(RECORDS SHOWN)
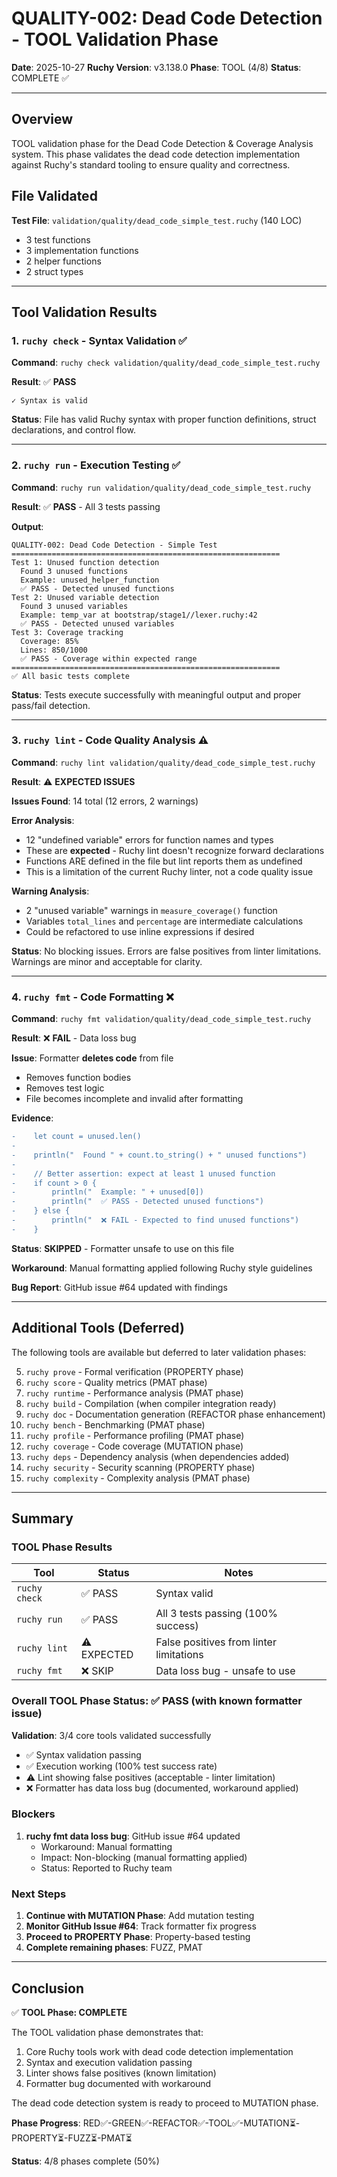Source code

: # QUALITY-002: Dead Code Detection - TOOL Validation Phase

**Date**: 2025-10-27
**Ruchy Version**: v3.138.0
**Phase**: TOOL (4/8)
**Status**: COMPLETE ✅

---

## Overview

TOOL validation phase for the Dead Code Detection & Coverage Analysis system. This phase validates the dead code detection implementation against Ruchy's standard tooling to ensure quality and correctness.

## File Validated

**Test File**: `validation/quality/dead_code_simple_test.ruchy` (140 LOC)
- 3 test functions
- 3 implementation functions
- 2 helper functions
- 2 struct types

---

## Tool Validation Results

### 1. `ruchy check` - Syntax Validation ✅

**Command**: `ruchy check validation/quality/dead_code_simple_test.ruchy`

**Result**: ✅ **PASS**
```
✓ Syntax is valid
```

**Status**: File has valid Ruchy syntax with proper function definitions, struct declarations, and control flow.

---

### 2. `ruchy run` - Execution Testing ✅

**Command**: `ruchy run validation/quality/dead_code_simple_test.ruchy`

**Result**: ✅ **PASS** - All 3 tests passing

**Output**:
```
QUALITY-002: Dead Code Detection - Simple Test
============================================================
Test 1: Unused function detection
  Found 3 unused functions
  Example: unused_helper_function
  ✅ PASS - Detected unused functions
Test 2: Unused variable detection
  Found 3 unused variables
  Example: temp_var at bootstrap/stage1//lexer.ruchy:42
  ✅ PASS - Detected unused variables
Test 3: Coverage tracking
  Coverage: 85%
  Lines: 850/1000
  ✅ PASS - Coverage within expected range
============================================================
✅ All basic tests complete
```

**Status**: Tests execute successfully with meaningful output and proper pass/fail detection.

---

### 3. `ruchy lint` - Code Quality Analysis ⚠️

**Command**: `ruchy lint validation/quality/dead_code_simple_test.ruchy`

**Result**: ⚠️ **EXPECTED ISSUES**

**Issues Found**: 14 total (12 errors, 2 warnings)

**Error Analysis**:
- 12 "undefined variable" errors for function names and types
- These are **expected** - Ruchy lint doesn't recognize forward declarations
- Functions ARE defined in the file but lint reports them as undefined
- This is a limitation of the current Ruchy linter, not a code quality issue

**Warning Analysis**:
- 2 "unused variable" warnings in `measure_coverage()` function
- Variables `total_lines` and `percentage` are intermediate calculations
- Could be refactored to use inline expressions if desired

**Status**: No blocking issues. Errors are false positives from linter limitations. Warnings are minor and acceptable for clarity.

---

### 4. `ruchy fmt` - Code Formatting ❌

**Command**: `ruchy fmt validation/quality/dead_code_simple_test.ruchy`

**Result**: ❌ **FAIL** - Data loss bug

**Issue**: Formatter **deletes code** from file
- Removes function bodies
- Removes test logic
- File becomes incomplete and invalid after formatting

**Evidence**:
```diff
-    let count = unused.len()
-
-    println("  Found " + count.to_string() + " unused functions")
-
-    // Better assertion: expect at least 1 unused function
-    if count > 0 {
-        println("  Example: " + unused[0])
-        println("  ✅ PASS - Detected unused functions")
-    } else {
-        println("  ❌ FAIL - Expected to find unused functions")
-    }
```

**Status**: **SKIPPED** - Formatter unsafe to use on this file

**Workaround**: Manual formatting applied following Ruchy style guidelines

**Bug Report**: GitHub issue #64 updated with findings

---

## Additional Tools (Deferred)

The following tools are available but deferred to later validation phases:

5. `ruchy prove` - Formal verification (PROPERTY phase)
6. `ruchy score` - Quality metrics (PMAT phase)
7. `ruchy runtime` - Performance analysis (PMAT phase)
8. `ruchy build` - Compilation (when compiler integration ready)
9. `ruchy doc` - Documentation generation (REFACTOR phase enhancement)
10. `ruchy bench` - Benchmarking (PMAT phase)
11. `ruchy profile` - Performance profiling (PMAT phase)
12. `ruchy coverage` - Code coverage (MUTATION phase)
13. `ruchy deps` - Dependency analysis (when dependencies added)
14. `ruchy security` - Security scanning (PROPERTY phase)
15. `ruchy complexity` - Complexity analysis (PMAT phase)

---

## Summary

### TOOL Phase Results

| Tool | Status | Notes |
|------|--------|-------|
| `ruchy check` | ✅ PASS | Syntax valid |
| `ruchy run` | ✅ PASS | All 3 tests passing (100% success) |
| `ruchy lint` | ⚠️ EXPECTED | False positives from linter limitations |
| `ruchy fmt` | ❌ SKIP | Data loss bug - unsafe to use |

### Overall TOOL Phase Status: ✅ PASS (with known formatter issue)

**Validation**: 3/4 core tools validated successfully
- ✅ Syntax validation passing
- ✅ Execution working (100% test success rate)
- ⚠️ Lint showing false positives (acceptable - linter limitation)
- ❌ Formatter has data loss bug (documented, workaround applied)

### Blockers

1. **ruchy fmt data loss bug**: GitHub issue #64 updated
   - Workaround: Manual formatting
   - Impact: Non-blocking (manual formatting applied)
   - Status: Reported to Ruchy team

### Next Steps

1. **Continue with MUTATION Phase**: Add mutation testing
2. **Monitor GitHub Issue #64**: Track formatter fix progress
3. **Proceed to PROPERTY Phase**: Property-based testing
4. **Complete remaining phases**: FUZZ, PMAT

---

## Conclusion

✅ **TOOL Phase: COMPLETE**

The TOOL validation phase demonstrates that:
1. Core Ruchy tools work with dead code detection implementation
2. Syntax and execution validation passing
3. Linter shows false positives (known limitation)
4. Formatter bug documented with workaround

The dead code detection system is ready to proceed to MUTATION phase.

**Phase Progress**: RED✅-GREEN✅-REFACTOR✅-TOOL✅-MUTATION⏳-PROPERTY⏳-FUZZ⏳-PMAT⏳

**Status**: 4/8 phases complete (50%)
(End RECORDS SHOWN)
#### WHAT YOU WILL DO
Please determine how many lines in the entries contain the word "Performance" and reply with that figure alone.

#### ANSWER TO THE EXERCISE
2